Up to one-quarter of the patients undergoing coronary artery bypass grafting surgery (CABG) have diabetes. Previous reports have been conflicting regarding the negative impact of diabetes on short-term mortality and morbidity in patients undergoing CABG, with older studies finding a clearer relationship between diabetes and worse outcomes, the authors wrote.
In this study, 4,567 patients underwent isolated CABG over a 10-year period at the Hospitais da Universidade, Coimbra, Portugal. Overall, the rate of diabetes mellitus was 22% in these patients, ranging from 19% at the beginning of the study in 1992 to 27% at the end of the study in 2001—a significant decade trend (Eur. J. Cardiothorac. Surg. 2008;34:370–5). The study did not distinguish type 2 from type 1 diabetes.

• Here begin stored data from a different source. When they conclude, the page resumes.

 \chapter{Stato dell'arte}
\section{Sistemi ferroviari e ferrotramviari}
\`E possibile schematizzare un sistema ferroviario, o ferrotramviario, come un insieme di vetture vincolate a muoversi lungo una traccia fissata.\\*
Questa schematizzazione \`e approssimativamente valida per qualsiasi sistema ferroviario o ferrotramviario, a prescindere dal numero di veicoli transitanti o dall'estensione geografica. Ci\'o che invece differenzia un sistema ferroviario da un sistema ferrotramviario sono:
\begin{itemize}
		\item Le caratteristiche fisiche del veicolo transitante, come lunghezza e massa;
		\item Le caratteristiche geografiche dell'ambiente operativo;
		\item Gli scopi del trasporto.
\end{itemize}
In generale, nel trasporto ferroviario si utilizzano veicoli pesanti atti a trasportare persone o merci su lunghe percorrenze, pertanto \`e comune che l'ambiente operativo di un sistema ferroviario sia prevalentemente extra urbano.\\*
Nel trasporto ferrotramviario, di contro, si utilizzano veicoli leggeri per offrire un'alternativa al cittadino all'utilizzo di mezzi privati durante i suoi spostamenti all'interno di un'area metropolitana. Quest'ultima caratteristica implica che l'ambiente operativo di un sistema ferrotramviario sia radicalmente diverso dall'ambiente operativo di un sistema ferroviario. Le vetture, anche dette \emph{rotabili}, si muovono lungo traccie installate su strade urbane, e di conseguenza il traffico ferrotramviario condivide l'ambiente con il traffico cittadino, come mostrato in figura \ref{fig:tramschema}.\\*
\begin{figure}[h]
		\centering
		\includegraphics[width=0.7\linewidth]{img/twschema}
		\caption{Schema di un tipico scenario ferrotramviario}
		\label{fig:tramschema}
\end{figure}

The diabetic patients showed a significantly worse case-mix, compared with the nondiabetic patients according to the researchers. Diabetic patients had a higher mean age, a higher mean body mass index, and a higher proportion of patients with dyslipidemia, anemia, cardiomegaly, renal failure, peripheral vascular disease, cerebrovascular, and other comorbidities.

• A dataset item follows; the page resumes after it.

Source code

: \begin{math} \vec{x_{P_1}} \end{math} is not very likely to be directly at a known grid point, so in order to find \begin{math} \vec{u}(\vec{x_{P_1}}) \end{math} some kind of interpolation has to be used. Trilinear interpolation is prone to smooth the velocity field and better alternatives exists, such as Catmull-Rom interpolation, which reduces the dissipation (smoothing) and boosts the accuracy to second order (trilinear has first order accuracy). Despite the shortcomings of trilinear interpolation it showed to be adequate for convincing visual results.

Perioperative glucose control in diabetic patients aimed at between 120 and 160 mg/dL. They received a standard sliding scale of subcutaneous insulin injection pre- and postoperatively, and in the operative room and ICU they received continuous intravenous insulin infusions.
The overall in-hospital mortality was 0.96% (44 individuals). There was no significant difference in mortality rate for the diabetic and nondiabetic groups (0.9% and 1.0%, respectively). Multivariate analysis showed that the presence of diabetes was not an independent predictor of in-hospital mortality.
As for in-hospital morbidity events, univariate analysis showed that diabetes was significantly associated only with cerebrovascular accident and prolonged length of stay. However, these associations disappeared in multivariate analysis, and only the development of mediastinitis in the diabetic patients showed significance.
“Better blood glucose management in the perioperative period improves early outcomes in diabetic patients subjected to CABG,” the authors reported.
Limitations to the study reported by the authors include that it is observational and retrospective.